Fun is a strong word, but I will say the ViPR makes for a killer workout. During our hour-long session, Mr. Lodato leads me through a series of 12 exercises with an 8-kilogram ViPR. We use it in a series of squats and lunges, flip it like a tire, swing it like a shovel and thrust it upward like a kettlebell. Within minutes, I'm sweating buckets, as is Mr. Lodato, who is using a 10-kilogram pipe. (It bears mention that he is roughly 100 times as fit as me.)

Unlike lifting weights while sitting, laying down or standing up – in other words, the vast majority of strength-training exercises – Mr. Lodato's routine has me moving in all directions.

"I wanted to develop a tool that married strength training with movement training," explains Michol Dalcourt, the Alberta-born, San Diego-based exercise physiologist who created the ViPR. (He's a huge proponent of functional fitness, which aims to improve the way you perform real-life activities in a way that, say, doing a bench press doesn't.)

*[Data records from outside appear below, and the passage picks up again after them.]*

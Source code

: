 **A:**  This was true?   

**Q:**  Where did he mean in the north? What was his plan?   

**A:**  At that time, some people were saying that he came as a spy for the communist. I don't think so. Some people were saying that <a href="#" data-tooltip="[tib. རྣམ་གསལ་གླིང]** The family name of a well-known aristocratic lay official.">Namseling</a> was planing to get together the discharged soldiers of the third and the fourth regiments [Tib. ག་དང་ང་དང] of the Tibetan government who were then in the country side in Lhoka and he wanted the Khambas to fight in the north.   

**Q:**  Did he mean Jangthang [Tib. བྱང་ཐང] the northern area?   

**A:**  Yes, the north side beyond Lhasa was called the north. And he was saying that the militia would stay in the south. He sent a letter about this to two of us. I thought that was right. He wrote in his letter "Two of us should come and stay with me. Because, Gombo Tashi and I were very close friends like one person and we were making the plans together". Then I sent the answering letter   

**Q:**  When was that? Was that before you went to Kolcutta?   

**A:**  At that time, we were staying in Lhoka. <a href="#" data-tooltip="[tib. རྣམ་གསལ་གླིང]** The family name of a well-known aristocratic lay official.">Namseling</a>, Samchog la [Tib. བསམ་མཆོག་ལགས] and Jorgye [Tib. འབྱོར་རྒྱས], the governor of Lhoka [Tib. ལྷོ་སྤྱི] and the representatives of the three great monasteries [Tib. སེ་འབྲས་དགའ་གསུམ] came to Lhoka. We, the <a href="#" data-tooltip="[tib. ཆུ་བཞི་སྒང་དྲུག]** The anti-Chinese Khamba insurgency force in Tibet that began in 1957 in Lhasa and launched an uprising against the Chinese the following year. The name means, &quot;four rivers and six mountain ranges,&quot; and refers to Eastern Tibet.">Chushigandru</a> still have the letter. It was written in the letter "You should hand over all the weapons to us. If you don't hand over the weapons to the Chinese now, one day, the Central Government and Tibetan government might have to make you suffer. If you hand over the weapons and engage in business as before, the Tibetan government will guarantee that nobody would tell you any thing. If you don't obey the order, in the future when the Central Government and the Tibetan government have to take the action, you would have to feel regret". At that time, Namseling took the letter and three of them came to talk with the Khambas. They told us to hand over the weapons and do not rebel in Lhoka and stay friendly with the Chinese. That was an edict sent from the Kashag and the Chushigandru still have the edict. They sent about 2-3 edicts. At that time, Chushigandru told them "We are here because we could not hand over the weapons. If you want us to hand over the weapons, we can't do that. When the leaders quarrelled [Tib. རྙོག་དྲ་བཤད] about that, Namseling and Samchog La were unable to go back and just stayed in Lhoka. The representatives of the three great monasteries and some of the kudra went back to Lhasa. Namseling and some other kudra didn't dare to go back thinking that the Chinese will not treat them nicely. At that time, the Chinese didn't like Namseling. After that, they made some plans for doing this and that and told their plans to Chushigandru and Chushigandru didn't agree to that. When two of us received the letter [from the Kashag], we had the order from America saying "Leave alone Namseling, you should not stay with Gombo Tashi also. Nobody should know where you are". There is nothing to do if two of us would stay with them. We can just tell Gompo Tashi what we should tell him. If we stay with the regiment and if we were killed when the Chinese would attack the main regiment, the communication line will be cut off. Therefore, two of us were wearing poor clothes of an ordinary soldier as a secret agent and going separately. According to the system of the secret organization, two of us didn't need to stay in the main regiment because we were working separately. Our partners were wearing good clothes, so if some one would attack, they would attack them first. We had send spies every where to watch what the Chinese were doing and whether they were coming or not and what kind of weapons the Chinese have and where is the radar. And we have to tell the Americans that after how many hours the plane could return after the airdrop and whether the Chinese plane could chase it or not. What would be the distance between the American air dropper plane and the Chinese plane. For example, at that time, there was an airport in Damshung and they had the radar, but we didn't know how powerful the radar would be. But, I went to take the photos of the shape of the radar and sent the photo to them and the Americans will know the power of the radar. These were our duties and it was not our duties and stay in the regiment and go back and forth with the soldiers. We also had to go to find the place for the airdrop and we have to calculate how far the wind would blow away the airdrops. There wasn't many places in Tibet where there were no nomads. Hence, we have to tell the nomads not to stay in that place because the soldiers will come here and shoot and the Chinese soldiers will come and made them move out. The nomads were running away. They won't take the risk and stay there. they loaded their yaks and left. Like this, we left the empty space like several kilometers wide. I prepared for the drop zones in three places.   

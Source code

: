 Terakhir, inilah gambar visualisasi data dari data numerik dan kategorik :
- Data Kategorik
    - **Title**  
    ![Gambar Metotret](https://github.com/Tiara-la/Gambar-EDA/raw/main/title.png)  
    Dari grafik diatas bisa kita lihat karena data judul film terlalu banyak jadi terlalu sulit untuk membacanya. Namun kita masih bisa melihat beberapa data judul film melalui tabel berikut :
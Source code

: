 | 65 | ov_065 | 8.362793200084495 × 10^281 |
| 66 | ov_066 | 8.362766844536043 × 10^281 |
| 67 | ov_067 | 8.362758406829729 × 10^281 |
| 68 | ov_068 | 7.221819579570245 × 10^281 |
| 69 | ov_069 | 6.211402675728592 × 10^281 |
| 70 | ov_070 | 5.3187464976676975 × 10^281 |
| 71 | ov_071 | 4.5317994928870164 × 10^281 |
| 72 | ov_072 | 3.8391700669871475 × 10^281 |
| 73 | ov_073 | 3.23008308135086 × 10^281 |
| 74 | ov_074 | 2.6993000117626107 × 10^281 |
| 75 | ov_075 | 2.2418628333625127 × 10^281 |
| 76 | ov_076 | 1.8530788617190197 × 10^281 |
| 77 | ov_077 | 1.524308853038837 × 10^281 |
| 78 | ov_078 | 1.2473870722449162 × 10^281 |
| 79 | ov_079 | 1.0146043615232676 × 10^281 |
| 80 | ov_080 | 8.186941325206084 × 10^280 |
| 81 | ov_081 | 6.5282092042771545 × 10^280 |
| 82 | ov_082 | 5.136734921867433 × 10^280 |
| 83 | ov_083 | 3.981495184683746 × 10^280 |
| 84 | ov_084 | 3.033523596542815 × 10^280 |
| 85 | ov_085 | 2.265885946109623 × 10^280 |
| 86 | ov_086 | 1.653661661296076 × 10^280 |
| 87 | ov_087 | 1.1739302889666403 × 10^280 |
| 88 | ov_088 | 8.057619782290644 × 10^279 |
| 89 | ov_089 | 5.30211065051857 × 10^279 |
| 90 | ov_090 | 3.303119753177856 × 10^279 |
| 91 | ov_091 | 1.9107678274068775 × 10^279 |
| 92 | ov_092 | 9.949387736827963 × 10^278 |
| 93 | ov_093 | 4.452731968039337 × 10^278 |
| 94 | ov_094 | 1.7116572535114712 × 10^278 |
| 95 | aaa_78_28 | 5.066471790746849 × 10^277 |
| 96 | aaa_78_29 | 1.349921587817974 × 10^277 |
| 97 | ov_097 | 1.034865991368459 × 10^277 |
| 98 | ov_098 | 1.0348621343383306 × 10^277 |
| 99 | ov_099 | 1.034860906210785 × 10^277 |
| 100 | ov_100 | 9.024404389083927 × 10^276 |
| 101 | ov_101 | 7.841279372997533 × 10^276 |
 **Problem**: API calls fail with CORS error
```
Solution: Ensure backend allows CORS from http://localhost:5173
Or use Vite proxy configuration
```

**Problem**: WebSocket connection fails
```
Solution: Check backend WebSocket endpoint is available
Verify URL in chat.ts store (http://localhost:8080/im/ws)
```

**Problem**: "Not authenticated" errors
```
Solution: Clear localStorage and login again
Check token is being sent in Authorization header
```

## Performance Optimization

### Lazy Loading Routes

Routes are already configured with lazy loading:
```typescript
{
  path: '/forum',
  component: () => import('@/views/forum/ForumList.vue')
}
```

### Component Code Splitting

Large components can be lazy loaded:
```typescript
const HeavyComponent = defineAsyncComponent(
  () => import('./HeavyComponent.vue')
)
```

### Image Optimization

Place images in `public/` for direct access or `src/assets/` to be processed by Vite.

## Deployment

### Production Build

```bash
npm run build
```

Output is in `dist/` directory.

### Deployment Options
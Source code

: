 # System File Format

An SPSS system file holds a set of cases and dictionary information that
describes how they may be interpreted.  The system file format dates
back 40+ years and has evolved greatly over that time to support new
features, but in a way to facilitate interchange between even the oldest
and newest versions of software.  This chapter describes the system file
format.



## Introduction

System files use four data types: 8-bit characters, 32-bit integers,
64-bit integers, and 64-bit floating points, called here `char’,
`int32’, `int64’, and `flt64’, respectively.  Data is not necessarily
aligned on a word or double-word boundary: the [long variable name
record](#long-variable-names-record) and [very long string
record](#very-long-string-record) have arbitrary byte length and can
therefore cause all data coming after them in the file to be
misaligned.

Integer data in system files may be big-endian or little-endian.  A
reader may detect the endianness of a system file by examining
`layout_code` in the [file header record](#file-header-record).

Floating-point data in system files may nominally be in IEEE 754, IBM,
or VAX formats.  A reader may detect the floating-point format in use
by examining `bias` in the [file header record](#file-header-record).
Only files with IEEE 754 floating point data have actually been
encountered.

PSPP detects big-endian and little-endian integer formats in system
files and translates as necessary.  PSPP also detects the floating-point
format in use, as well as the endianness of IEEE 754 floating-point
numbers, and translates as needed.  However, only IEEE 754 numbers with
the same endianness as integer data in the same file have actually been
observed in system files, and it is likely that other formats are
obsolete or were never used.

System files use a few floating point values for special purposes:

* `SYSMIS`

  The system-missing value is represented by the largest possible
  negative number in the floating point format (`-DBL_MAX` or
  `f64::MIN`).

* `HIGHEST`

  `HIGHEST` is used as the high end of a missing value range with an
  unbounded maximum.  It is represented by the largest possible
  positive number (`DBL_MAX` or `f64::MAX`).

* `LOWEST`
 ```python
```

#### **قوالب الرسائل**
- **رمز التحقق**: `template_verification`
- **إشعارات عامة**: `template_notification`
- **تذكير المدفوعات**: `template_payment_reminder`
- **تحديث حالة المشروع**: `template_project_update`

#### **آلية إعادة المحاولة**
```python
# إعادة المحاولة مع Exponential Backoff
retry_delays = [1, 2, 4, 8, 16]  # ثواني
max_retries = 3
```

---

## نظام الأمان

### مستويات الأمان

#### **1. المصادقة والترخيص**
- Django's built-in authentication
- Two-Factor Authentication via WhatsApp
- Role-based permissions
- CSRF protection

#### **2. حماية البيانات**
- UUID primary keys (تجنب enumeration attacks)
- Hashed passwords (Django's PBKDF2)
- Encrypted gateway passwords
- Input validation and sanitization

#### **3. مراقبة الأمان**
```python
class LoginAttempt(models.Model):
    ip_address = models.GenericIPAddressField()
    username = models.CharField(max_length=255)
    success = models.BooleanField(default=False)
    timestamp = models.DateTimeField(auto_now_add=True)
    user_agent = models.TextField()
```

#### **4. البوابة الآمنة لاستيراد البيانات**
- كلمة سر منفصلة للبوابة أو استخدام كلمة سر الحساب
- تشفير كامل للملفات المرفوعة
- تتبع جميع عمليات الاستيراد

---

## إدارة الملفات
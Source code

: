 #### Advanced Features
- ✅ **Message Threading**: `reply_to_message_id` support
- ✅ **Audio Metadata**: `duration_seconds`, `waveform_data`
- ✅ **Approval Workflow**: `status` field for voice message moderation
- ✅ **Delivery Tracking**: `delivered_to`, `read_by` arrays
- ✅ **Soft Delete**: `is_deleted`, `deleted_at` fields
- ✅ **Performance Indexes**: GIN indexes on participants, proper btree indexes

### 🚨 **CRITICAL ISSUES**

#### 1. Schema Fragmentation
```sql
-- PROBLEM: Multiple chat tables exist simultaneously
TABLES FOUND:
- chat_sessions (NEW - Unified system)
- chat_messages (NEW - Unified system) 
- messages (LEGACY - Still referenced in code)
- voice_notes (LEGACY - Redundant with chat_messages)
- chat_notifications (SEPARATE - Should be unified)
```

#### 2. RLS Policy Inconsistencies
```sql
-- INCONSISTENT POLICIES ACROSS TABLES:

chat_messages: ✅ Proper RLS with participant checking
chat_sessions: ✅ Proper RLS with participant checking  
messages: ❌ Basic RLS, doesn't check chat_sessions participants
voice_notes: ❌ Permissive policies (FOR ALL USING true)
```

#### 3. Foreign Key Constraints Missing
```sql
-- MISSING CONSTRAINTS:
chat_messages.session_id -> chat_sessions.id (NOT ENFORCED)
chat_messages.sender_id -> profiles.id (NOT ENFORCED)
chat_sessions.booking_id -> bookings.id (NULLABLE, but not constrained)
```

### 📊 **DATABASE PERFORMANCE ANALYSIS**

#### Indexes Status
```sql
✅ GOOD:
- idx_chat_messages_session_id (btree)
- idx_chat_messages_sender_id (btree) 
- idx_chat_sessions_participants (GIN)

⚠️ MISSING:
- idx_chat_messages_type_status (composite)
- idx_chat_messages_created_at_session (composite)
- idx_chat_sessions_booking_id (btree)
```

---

He came up with the concept after realizing that his pro hockey player clients who came from farms had better strength and stability skills than those who grew up in cities. "They never had time to go to the gym, but they were hoisting bales of hay and picking up rocks all day," Mr. Dalcourt says.

After having some of his clients flip rolled-up carpets as part of their training, the idea for the ViPR started to take shape, and he commissioned a company that manufactured rubber sleeves for Alberta's oil pipelines to create the first prototype. Today, the ViPR is sold in 32 countries, and production was recently quadrupled to keep up with demand.

Back at the gym, I'm duly impressed with its versatility: For every one of the 12 moves Mr. Lodato takes me through, he shows me at least three other variations of increasing intensity – the idea being that you can use the same weight for a long time without hitting a plateau. One problem: I honestly can't see myself remembering what to do with it at home. (And unlike most other fitness gadgets, it doesn't come with an instructional DVD.)

Mr. Lodato recommends working one-on-one with a ViPR-certified trainer before rolling it out on my own – and concedes that buying one and learning how to properly use it is an investment, though no more so than the cost of a gym membership. As for the enjoyment factor? I'm still not feeling it. (What I am feeling, however, are my bicep and inner thigh muscles.) Not to worry, says Mr. Lodato, who plans on launching a ViPR group class this spring: "That's when it's really going to get fun."